There is a lot of attention being put on Apple’s App Store these days. And Google‘s own option, Google Play, too, but certainly more in Apple’s direction. Many people want change, including the likes of Epic Games (and Spotify and others). And some United States Senators are leaning in the same direction.
A new bill (the “Open App Markets Act“) introduced in the Senate on Wednesday, introduced by Senators Richard Blumenthal (D-CT), Amy Klobuchar (D-MN), and Marsha Blackburn (R-TN), would ban digital app stores from the likes of Apple and Google from forcing developers to rely solely on the store’s first-party payment system. While Apple does allow for third-party payment options in very select scenarios, the vast majority of apps available in the App Store must use Apple’s first-party payment system when paying for things directly within the app.
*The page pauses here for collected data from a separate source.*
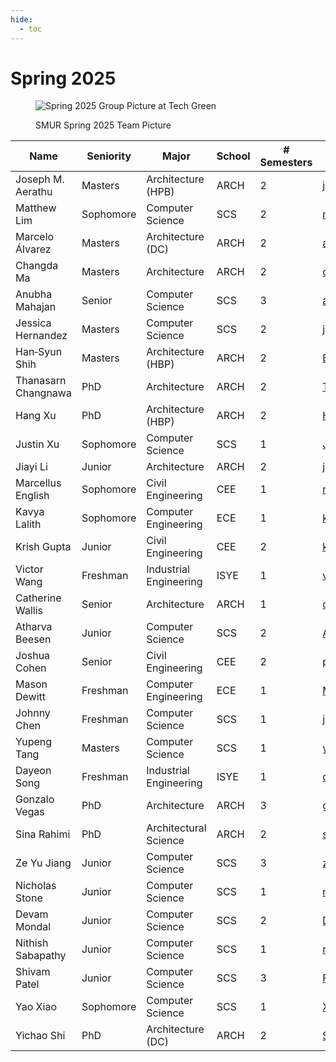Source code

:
 ```yaml
---
hide:
  - toc
---
```


# Spring 2025

<figure markdown="span">

![Spring 2025 Group Picture at Tech Green](25-Sp_ClassPhoto.jpg)

  <figcaption>SMUR Spring 2025 Team Picture</figcaption>

</figure>

| Name                | Seniority | Major                  | School | # Semesters | GitHub Handle                                 | Topic Area                                                   |
| ------------------- | --------- | ---------------------- | ------ | ----------- | --------------------------------------------- | ------------------------------------------------------------ |
| Joseph M. Aerathu   | Masters   | Architecture (HPB)     | ARCH   | 2           | [jma1999][gh-jma1999]                         | [Energy‑In‑Buildings][topic-energy-in-buildings]             |
| Matthew Lim         | Sophomore | Computer Science       | SCS    | 2           | [mlim70][gh-mlim70]                           | [MPONC][topic-mponc]                                         |
| Marcelo Álvarez     | Masters   | Architecture (DC)      | ARCH   | 2           | [alvarezdmarch][gh-alvarezdmarch]             | [Microclimate‑UMCF][topic-microclimate-umcf]                 |
| Changda Ma          | Masters   | Architecture           | ARCH   | 2           | [changdama][gh-changdama]                     | [Neuroarchitecture][topic-neuroarchitecture]                 |
| Anubha Mahajan      | Senior    | Computer Science       | SCS    | 3           | [amahajan68][gh-amahajan68]                   | [Energy‑In‑Buildings][topic-energy-in-buildings]             |
| Jessica Hernandez   | Masters   | Computer Science       | SCS    | 2           | [jhernandez312][gh-jhernandez312]             | [Energy‑In‑Buildings][topic-energy-in-buildings]             |
| Han‑Syun Shih       | Masters   | Architecture (HBP)     | ARCH   | 2           | [Benjaminhansyun][gh-benjaminhansyun]         | [Microclimate‑LSTM‑Kriging][topic-microclimate-lstm-kriging] |
| Thanasarn Changnawa | PhD       | Architecture           | ARCH   | 2           | [Thanasarn‑Changnawa][gh-thanasarn-changnawa] | [Microclimate‑LSTM‑Kriging][topic-microclimate-lstm-kriging] |
| Hang Xu             | PhD       | Architecture (HBP)     | ARCH   | 2           | [HangXXXu][gh-hangxxxu]                       | [Energy‑In‑Buildings][topic-energy-in-buildings]             |
| Justin Xu           | Sophomore | Computer Science       | SCS    | 1           | [JXU037][gh-jxu037]                           | [MPONC][topic-mponc]                                         |
| Jiayi Li            | Junior    | Architecture           | ARCH   | 2           | [jli3307][gh-jli3307]                         | [Energy‑In‑Buildings][topic-energy-in-buildings]             |
| Marcellus English   | Sophomore | Civil Engineering      | CEE    | 1           | [mcenglish][gh-mcenglish]                     | [Microclimate‑UMCF][topic-microclimate-umcf]                 |
| Kavya Lalith        | Sophomore | Computer Engineering   | ECE    | 1           | [kavya‑oop][gh-kavya-oop]                     | [Energy‑In‑Buildings][topic-energy-in-buildings]             |
| Krish Gupta         | Junior    | Civil Engineering      | CEE    | 2           | [krishgupta‑CE][gh-krishgupta-ce]             | [Microclimate‑LSTM‑Kriging][topic-microclimate-lstm-kriging] |
| Victor Wang         | Freshman  | Industrial Engineering | ISYE   | 1           | [vdwang][gh-vdwang]                           | [Microclimate‑UMCF][topic-microclimate-umcf]                 |
| Catherine Wallis    | Senior    | Architecture           | ARCH   | 1           | [cgwallis][gh-cgwallis]                       | [Neuroarchitecture][topic-neuroarchitecture]                 |
| Atharva Beesen      | Junior    | Computer Science       | SCS    | 2           | [AtharvaBeesen][gh-atharvabeesen]             | [Mobility‑PEI][topic-mobility-pei]                           |
| Joshua Cohen        | Senior    | Civil Engineering      | CEE    | 2           | [paradoxwalk][gh-paradoxwalk]                 | [Mobility‑PEI][topic-mobility-pei]                           |
| Mason Dewitt        | Freshman  | Computer Engineering   | ECE    | 1           | [Masonrd][gh-masonrd]                         | [Mobility‑PEI][topic-mobility-pei]                           |
| Johnny Chen         | Freshman  | Computer Science       | SCS    | 1           | [jxchen21][gh-jxchen21]                       | [Energy‑In‑Buildings][topic-energy-in-buildings]             |
| Yupeng Tang         | Masters   | Computer Science       | SCS    | 1           | [yupengtang][gh-yupengtang]                   | [Microclimate‑LSTM‑Kriging][topic-microclimate-lstm-kriging] |
| Dayeon Song         | Freshman  | Industrial Engineering | ISYE   | 1           | [daytss][gh-daytss]                           | [Microclimate‑LSTM‑Kriging][topic-microclimate-lstm-kriging] |
| Gonzalo Vegas       | PhD       | Architecture           | ARCH   | 3           | [gvegasol][gh-gvegasol]                       | [Microclimate‑UMCF][topic-microclimate-umcf]                 |
| Sina Rahimi         | PhD       | Architectural Science  | ARCH   | 2           | [sinarahimi][gh-sinarahimi]                   | [Microclimate‑UMCF][topic-microclimate-umcf]                 |
| Ze Yu Jiang         | Junior    | Computer Science       | SCS    | 3           | [zeyujiang8800][gh-zeyujiang8800]             | [Microclimate‑LSTM‑Kriging][topic-microclimate-lstm-kriging] |
| Nicholas Stone      | Junior    | Computer Science       | SCS    | 1           | [nstone213][gh-nstone213]                     | [Mobility‑PEI][topic-mobility-pei]                           |
| Devam Mondal        | Junior    | Computer Science       | SCS    | 2           | [Dodesimo][gh-dodesimo]                       | [MPONC][topic-mponc]                                         |
| Nithish Sabapathy   | Junior    | Computer Science       | SCS    | 1           | [nithish101][gh-nithish101]                   | [MPONC][topic-mponc]                                         |
| Shivam Patel        | Junior    | Computer Science       | SCS    | 3           | [FlippyShivam][gh-flippyshivam]               | [Energy‑In‑Buildings][topic-energy-in-buildings]             |
| Yao Xiao            | Sophomore | Computer Science       | SCS    | 1           | [Xyrro][gh-xyrro]                             | [Mobility‑PEI][topic-mobility-pei]                           |
| Yichao Shi          | PhD       | Architecture (DC)      | ARCH   | 2           | [SHIyichao98][gh-shiyichao98]                 | [Energy‑In‑Buildings][topic-energy-in-buildings]             |

[gh-jma1999]:                   https://github.com/jma1999
[gh-mlim70]:                     https://github.com/mlim70
[gh-alvarezdmarch]:              https://github.com/alvarezdmarch
[gh-changdama]:                  https://github.com/changdama
[gh-amahajan68]:                 https://github.com/amahajan68
[gh-jhernandez312]:              https://github.com/jhernandez312
[gh-benjaminhansyun]:            https://github.com/Benjaminhansyun
[gh-thanasarn-changnawa]:        https://github.com/Thanasarn-Changnawa
[gh-hangxxxu]:                   https://github.com/HangXXXu
[gh-jxu037]:                     https://github.com/JXU037
[gh-jli3307]:                    https://github.com/jli3307
[gh-mcenglish]:                  https://github.com/mcenglish
[gh-kavya-oop]:                  https://github.com/kavya-oop
[gh-krishgupta-ce]:              https://github.com/krishgupta-CE
[gh-vdwang]:                     https://github.com/vdwang
[gh-cgwallis]:                   https://github.com/cgwallis
[gh-atharvabeesen]:              https://github.com/AtharvaBeesen
[gh-paradoxwalk]:                https://github.com/paradoxwalk
[gh-masonrd]:                    https://github.com/Masonrd
[gh-jxchen21]:                   https://github.com/jxchen21
[gh-yupengtang]:                 https://github.com/yupengtang
[gh-daytss]:                     https://github.com/daytss
[gh-gvegasol]:                   https://github.com/gvegasol
[gh-sinarahimi]:                 https://github.com/sinarhm
[gh-zeyujiang8800]:              https://github.com/zeyujiang8800
[gh-nstone213]:                  https://github.com/nstone213
[gh-dodesimo]:                   https://github.com/Dodesimo
[gh-nithish101]:                 https://github.com/nithish101
[gh-flippyshivam]:               https://github.com/FlippyShivam
[gh-xyrro]:                      https://github.com/Xyrro
[gh-shiyichao98]:                https://github.com/SHIyichao98

[topic-energy-in-buildings]:         ../../25sp-energyinbuildings
[topic-mponc]:                       ../../25sp-mponc
[topic-microclimate-umcf]:           ../../25sp-microclimate-umcf
[topic-neuroarchitecture]:           ../../25sp-neuroarchitecture
[topic-microclimate-lstm-kriging]:   ../../25sp-microclimate-lstm-kriging
[topic-mobility-pei]:                ../../25sp-mobility-pei
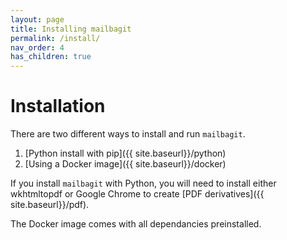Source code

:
 ```yaml
---
layout: page
title: Installing mailbagit
permalink: /install/
nav_order: 4
has_children: true
---
```


# Installation

There are two different ways to install and run `mailbagit`.

1. [Python install with pip]({{ site.baseurl}}/python)
2. [Using a Docker image]({{ site.baseurl}}/docker)

If you install `mailbagit` with Python, you will need to install either wkhtmltopdf or Google Chrome to create [PDF derivatives]({{ site.baseurl}}/pdf).

The Docker image comes with all dependancies preinstalled.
Many apps bypass this by not allowing users to pay for things within the app, including subscriptions. Spotify, Netflix, and many others simply don’t offer the option, instead relying on their own websites to let interested folks sign up for their services.
The bill also bars companies from “punishing developers that offer lower prices on a separate app store or through their own payment systems”, per The Verge. One more thing the bill introduces: barring companies like Apple from using non-public data to create competing applications that rival third-party alternatives. The bill would also make it so companies would need to allow third-party app stores and even side-loading of apps.
Blumenthal had this to say in a statement following the submission of the bill to the Senate:
For years, Apple and Google have squashed competitors and kept consumers in the dark—pocketing hefty windfalls while acting as supposedly benevolent gatekeepers of this multi-billion dollar market. This bipartisan bill will help break these tech giants’ ironclad grip, open the app economy to new competitors, and give mobile users more control over their own devices.
In a separate statement, the Coalition for App Fairness (of which Spotify and Epic Games and Tile are associated) weighed in:
We have worked toward creating a fairer and more competitive app marketplace for both developers and consumers. The bipartisan Open App Markets Act is a step towards holding big tech companies accountable for practices that stifle competition for developers in the U.S. and around the world.
Epic Games launched its own war against the App Store and Google Play via its mega-popular battle royale game Fortnite. At the time, and ever since, Epic Games has argued that Apple (and Google) are strangling the app market in general, stifling competition, and much more. As of right now, a federal judge is reviewing that case, and we’re all just waiting on a determination.